__Exercise__:
Below is a block of entries; repeat exactly the lines starting at the line that contains "Check for agents" and ending at the line that contains "You may refer", both included.

__Records shown__:
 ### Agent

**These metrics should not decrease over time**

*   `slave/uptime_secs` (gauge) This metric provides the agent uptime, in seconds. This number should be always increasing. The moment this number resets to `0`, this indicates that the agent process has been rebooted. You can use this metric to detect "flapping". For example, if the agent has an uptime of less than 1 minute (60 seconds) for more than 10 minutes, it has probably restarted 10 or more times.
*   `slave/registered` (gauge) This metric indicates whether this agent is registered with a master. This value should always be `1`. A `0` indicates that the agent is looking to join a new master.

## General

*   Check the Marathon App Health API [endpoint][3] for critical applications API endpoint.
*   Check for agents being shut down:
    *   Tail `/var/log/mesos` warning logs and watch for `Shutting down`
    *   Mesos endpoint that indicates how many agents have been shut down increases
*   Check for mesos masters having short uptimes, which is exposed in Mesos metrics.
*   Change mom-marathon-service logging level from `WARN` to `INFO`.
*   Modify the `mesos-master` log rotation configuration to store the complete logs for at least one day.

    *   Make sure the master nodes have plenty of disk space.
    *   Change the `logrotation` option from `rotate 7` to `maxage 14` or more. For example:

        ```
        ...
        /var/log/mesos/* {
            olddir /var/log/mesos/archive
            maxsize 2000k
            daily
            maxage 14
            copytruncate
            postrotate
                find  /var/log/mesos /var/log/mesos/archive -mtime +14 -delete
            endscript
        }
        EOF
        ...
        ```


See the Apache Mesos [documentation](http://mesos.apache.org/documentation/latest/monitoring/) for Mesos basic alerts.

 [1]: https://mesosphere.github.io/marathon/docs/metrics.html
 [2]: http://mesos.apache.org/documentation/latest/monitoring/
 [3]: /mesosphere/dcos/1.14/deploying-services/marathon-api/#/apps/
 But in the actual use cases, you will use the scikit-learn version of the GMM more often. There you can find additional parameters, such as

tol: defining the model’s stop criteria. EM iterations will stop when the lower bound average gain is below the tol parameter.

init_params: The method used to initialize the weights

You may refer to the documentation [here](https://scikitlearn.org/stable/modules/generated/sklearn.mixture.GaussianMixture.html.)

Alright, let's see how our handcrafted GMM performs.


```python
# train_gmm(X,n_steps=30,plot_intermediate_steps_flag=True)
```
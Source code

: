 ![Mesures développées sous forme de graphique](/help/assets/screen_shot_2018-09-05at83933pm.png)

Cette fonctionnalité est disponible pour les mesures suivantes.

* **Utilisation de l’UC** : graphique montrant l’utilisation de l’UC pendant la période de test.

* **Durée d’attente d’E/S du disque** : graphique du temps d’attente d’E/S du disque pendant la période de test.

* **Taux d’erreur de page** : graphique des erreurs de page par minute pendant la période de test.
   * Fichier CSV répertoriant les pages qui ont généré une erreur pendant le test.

__Output of the exercise__:
*   Check for agents being shut down:
    *   Tail `/var/log/mesos` warning logs and watch for `Shutting down`
    *   Mesos endpoint that indicates how many agents have been shut down increases
*   Check for mesos masters having short uptimes, which is exposed in Mesos metrics.
*   Change mom-marathon-service logging level from `WARN` to `INFO`.
*   Modify the `mesos-master` log rotation configuration to store the complete logs for at least one day.

    *   Make sure the master nodes have plenty of disk space.
    *   Change the `logrotation` option from `rotate 7` to `maxage 14` or more. For example:

        ```
        ...
        /var/log/mesos/* {
            olddir /var/log/mesos/archive
            maxsize 2000k
            daily
            maxage 14
            copytruncate
            postrotate
                find  /var/log/mesos /var/log/mesos/archive -mtime +14 -delete
            endscript
        }
        EOF
        ...
        ```


See the Apache Mesos [documentation](http://mesos.apache.org/documentation/latest/monitoring/) for Mesos basic alerts.

 [1]: https://mesosphere.github.io/marathon/docs/metrics.html
 [2]: http://mesos.apache.org/documentation/latest/monitoring/
 [3]: /mesosphere/dcos/1.14/deploying-services/marathon-api/#/apps/
 But in the actual use cases, you will use the scikit-learn version of the GMM more often. There you can find additional parameters, such as

tol: defining the model’s stop criteria. EM iterations will stop when the lower bound average gain is below the tol parameter.

init_params: The method used to initialize the weights

You may refer to the documentation [here](https://scikitlearn.org/stable/modules/generated/sklearn.mixture.GaussianMixture.html.)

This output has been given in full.